City planning staff on Saturday presented a year-long retail strategy aimed at stabilizing and growing Aurora's retail sales-tax base, ward by ward.
Janine Rustad, director of planning and business development, told council that retail accounts for about 57% of the general fund's revenue and that the city’s work will prioritize improving tenant mixes, center appearance and attracting high-volume anchors where feasible. “Retail sales tax are 50–57 percent of the general fund revenues,” Janine said, framing the case for an active municipal role in retail retention and recruitment.

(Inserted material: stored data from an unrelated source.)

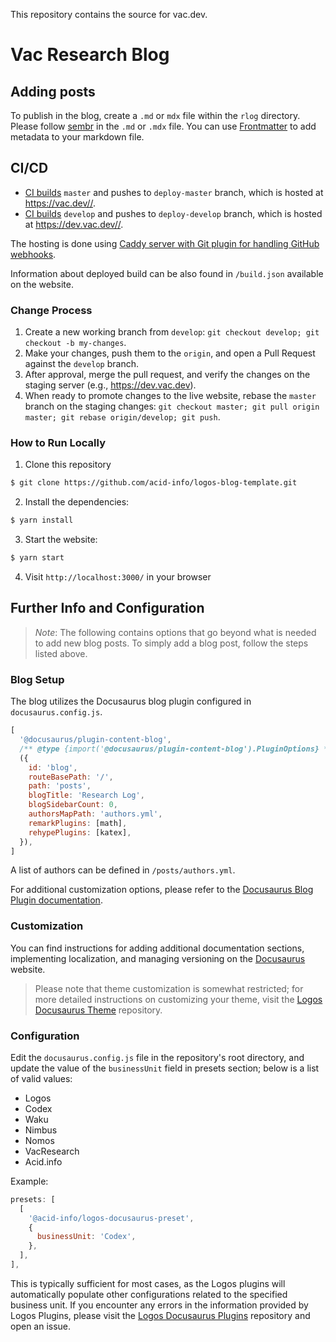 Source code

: This repository contains the source for vac.dev.

# Vac Research Blog

## Adding posts

To publish in the blog, create a `.md` or `mdx` file within the `rlog` directory.
Please follow [sembr](https://sembr.org/) in the `.md` or `.mdx` file.
You can use [Frontmatter](https://docusaurus.io/docs/markdown-features#front-matter) to add metadata to your markdown file.

## CI/CD

- [CI builds](https://ci.infra.status.im/job/website/job/vac.dev/) `master` and pushes to `deploy-master` branch, which is hosted at <https://vac.dev//>.
- [CI builds](https://ci.infra.status.im/job/website/job/dev.vac.dev/) `develop` and pushes to `deploy-develop` branch, which is hosted at <https://dev.vac.dev//>.

The hosting is done using [Caddy server with Git plugin for handling GitHub webhooks](https://github.com/status-im/infra-misc/blob/master/ansible/roles/caddy-git).

Information about deployed build can be also found in `/build.json` available on the website.

### Change Process

1. Create a new working branch from `develop`: `git checkout develop; git checkout -b my-changes`.
2. Make your changes, push them to the `origin`, and open a Pull Request against the `develop` branch.
3. After approval, merge the pull request, and verify the changes on the staging server (e.g., https://dev.vac.dev).
4. When ready to promote changes to the live website, rebase the `master` branch on the staging changes: `git checkout master; git pull origin master; git rebase origin/develop; git push`.

### How to Run Locally

1. Clone this repository
```bash
$ git clone https://github.com/acid-info/logos-blog-template.git
```

2. Install the dependencies:
```bash
$ yarn install
```

3. Start the website:
```bash
$ yarn start
```

4. Visit `http://localhost:3000/` in your browser

## Further Info and Configuration

> *Note*: The following contains options that go beyond what is needed to add new blog posts. To simply add a blog post, follow the steps listed above.

### Blog Setup

The blog utilizes the Docusaurus blog plugin configured in `docusaurus.config.js`.

```js
[
  '@docusaurus/plugin-content-blog',
  /** @type {import('@docusaurus/plugin-content-blog').PluginOptions} */
  ({
    id: 'blog',
    routeBasePath: '/',
    path: 'posts',
    blogTitle: 'Research Log',
    blogSidebarCount: 0,
    authorsMapPath: 'authors.yml',
    remarkPlugins: [math],
    rehypePlugins: [katex],
  }),
]
```

A list of authors can be defined in `/posts/authors.yml`.

For additional customization options, please refer to the [Docusaurus Blog Plugin documentation](https://docusaurus.io/docs/blog).


### Customization

You can find instructions for adding additional documentation sections, implementing localization, and managing versioning on the [Docusaurus](https://docusaurus.io/docs) website.

> Please note that theme customization is somewhat restricted; for more detailed instructions on customizing your theme,
  visit the [Logos Docusaurus Theme](https://github.com/acid-info/logos-docusaurus-plugins/tree/main/packages/logos-docusaurus-theme/) repository.

### Configuration

Edit the `docusaurus.config.js` file in the repository's root directory, and update the value of the `businessUnit` field in presets section; below is a list of valid values:
- Logos
- Codex
- Waku
- Nimbus
- Nomos
- VacResearch
- Acid.info

Example:
```js
presets: [
  [
    '@acid-info/logos-docusaurus-preset',
    {
      businessUnit: 'Codex',
    },
  ],
],
```

This is typically sufficient for most cases, as the Logos plugins will automatically populate other configurations related to the specified business unit.
If you encounter any errors in the information provided by Logos Plugins, please visit the [Logos Docusaurus Plugins](https://github.com/acid-info/logos-docusaurus-plugins) repository and open an issue.


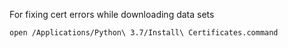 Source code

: For fixing cert errors while downloading data sets

```console
open /Applications/Python\ 3.7/Install\ Certificates.command

```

Nut grafs: Staff said they have classified Aurora retail into four categories (primary centers, shadow areas, microcenters and secondary centers) and are proposing a set of interventions tailored to each center’s condition. The city will compile ward-level lists of underperforming centers, propose incentives and code- or planning-based tools, and track performance using metrics such as sales tax per rentable square foot and vacancy rate.
What staff reported
- Indicators and thresholds: staff use sales-tax per rentable square foot (a healthy benchmark around $300/sq ft) and vacancy (healthy threshold ≈90%) as primary indicators of center health; higher retail-theft rates (retailers told staff that 4% shrinkage is a red flag) are an operational concern.
- Ward snapshots: staff provided ward-level summaries. Examples: Ward 2 is rapidly developing with low vacancy; Ward 3 shows opportunities around the Town Center Mall; Ward 5 has older strip centers that may be candidates for redevelopment; Ward 6 hosts high-income neighborhoods and a successful power center (Southlands) that could attract additional anchors.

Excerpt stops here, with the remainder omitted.